Today, the new NDC Leader Dickon Mitchell is currently engaged in the same kind of talks with the Opposition Leader that should have concluded months ago.

The fact is that Mr. Clement has brought to the Senate persons who can be seriously considered as worthy candidates in general election in the country.

It is also emerging that the new NDC Leader was engaged in secret talks with the Opposition Leader on the political situation in the country over a considerable period of time in a particular location in St. Andrew outside of the NNP radar.

The emergence of Dickon Mitchell on the national political stage and the reaction from a wide cross section of the population to this 44-year old attorney-at-law has stunned the NNP to the point that the party was forced to go into high gear as it was cruising out of the belief that the NDC was dead for good.

The mantra of the NNP is Dickon Mitchell has to be “killed” politically and now that it is emerging that he will be contesting the St David seat against Foreign Minister Oliver Joseph the budget from the powers-that-be will increase two-fold to 200% to try and defeat the new Congress leader.

Dickon Mitchell can expect to face similar treatment to former Finance Minister and NDC Leader, Nazim Burke from the 75-year old incumbent Prime Minister Mitchell who is desperate to go into retirement not with a defeat at the hands of a contender who was not even born when he contested the St.

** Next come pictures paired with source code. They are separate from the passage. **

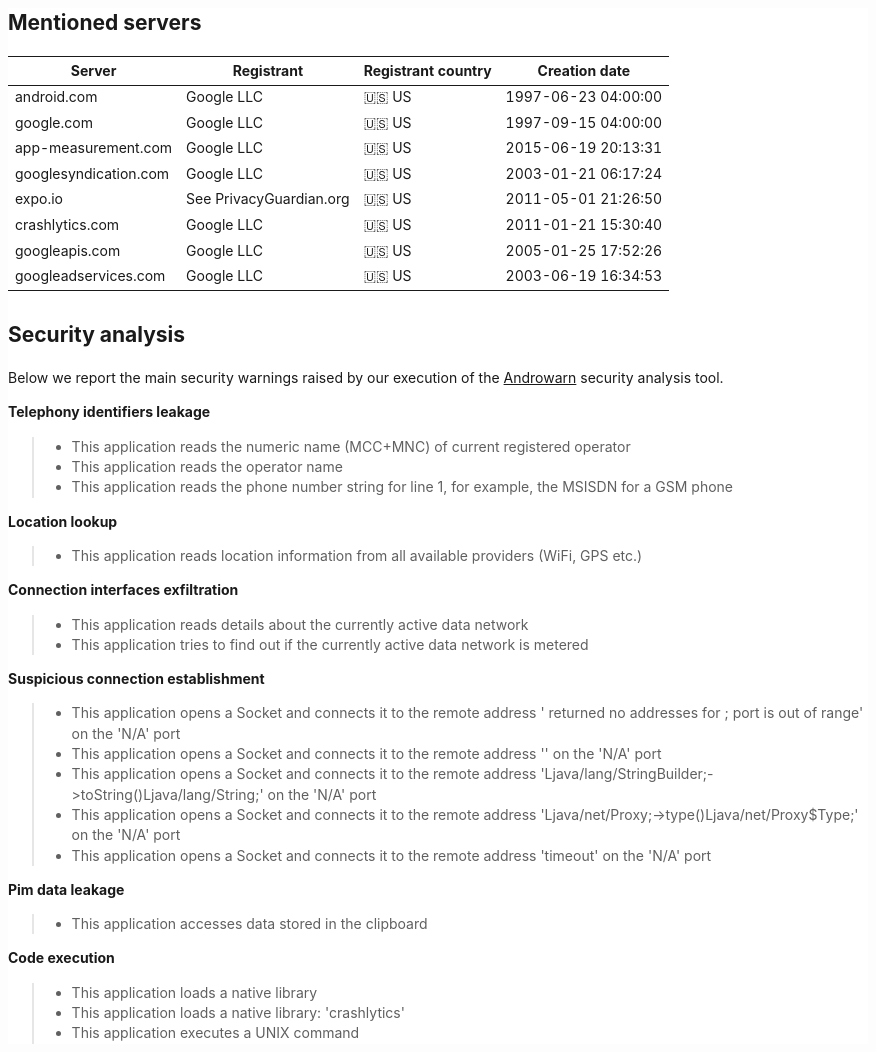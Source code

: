 
## Mentioned servers

| **Server** | **Registrant** | **Registrant country** | **Creation date** | 
|-------------------------|-------------------------|-------------------------|-------------------------|
 | android.com | Google LLC | :us: US | 1997-06-23 04:00:00 |
 | google.com | Google LLC | :us: US | 1997-09-15 04:00:00 |
 | app-measurement.com | Google LLC | :us: US | 2015-06-19 20:13:31 |
 | googlesyndication.com | Google LLC | :us: US | 2003-01-21 06:17:24 |
 | expo.io | See PrivacyGuardian.org | :us: US | 2011-05-01 21:26:50 |
 | crashlytics.com | Google LLC | :us: US | 2011-01-21 15:30:40 |
 | googleapis.com | Google LLC | :us: US | 2005-01-25 17:52:26 |
 | googleadservices.com | Google LLC | :us: US | 2003-06-19 16:34:53 |


## Security analysis 

Below we report the main security warnings raised by our execution of the [Androwarn](https://github.com/maaaaz/androwarn) security analysis tool.

**Telephony identifiers leakage**
> - This application reads the numeric name (MCC+MNC) of current registered operator<br>
> - This application reads the operator name<br>
> - This application reads the phone number string for line 1, for example, the MSISDN for a GSM phone<br>

**Location lookup**
> - This application reads location information from all available providers (WiFi, GPS etc.)<br>

**Connection interfaces exfiltration**
> - This application reads details about the currently active data network<br>
> - This application tries to find out if the currently active data network is metered<br>

**Suspicious connection establishment**
> - This application opens a Socket and connects it to the remote address ' returned no addresses for  ; port is out of range' on the 'N/A' port <br>
> - This application opens a Socket and connects it to the remote address '' on the 'N/A' port <br>
> - This application opens a Socket and connects it to the remote address 'Ljava/lang/StringBuilder;->toString()Ljava/lang/String;' on the 'N/A' port <br>
> - This application opens a Socket and connects it to the remote address 'Ljava/net/Proxy;->type()Ljava/net/Proxy$Type;' on the 'N/A' port <br>
> - This application opens a Socket and connects it to the remote address 'timeout' on the 'N/A' port <br>

**Pim data leakage**
> - This application accesses data stored in the clipboard<br>

**Code execution**
> - This application loads a native library<br>
> - This application loads a native library: 'crashlytics'<br>
> - This application executes a UNIX command<br>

George North-west seat for the first time in the 1972 general election.

THE NEW TODAY is convinced that Mr. Clement has a role to play in the political evolution of the country in this period as the anti-NNP forces seek to gather momentum and strength to bring about regime change in Grenada, Carriacou & Petite Martinique.

The newlook NDC should distance itself from the poor decisions of the past that fractured opposition unity and make the way clear for the Opposition Leader to defend his St. George North-east constituency against the new NNP candidate in the upcoming general election.

History will judge the NDC and its commitment to the rebirth of democracy following years of dictatorial one-man rule by its decision in the next few weeks and months.

This period calls for maturity and correct political decisions in the national interest.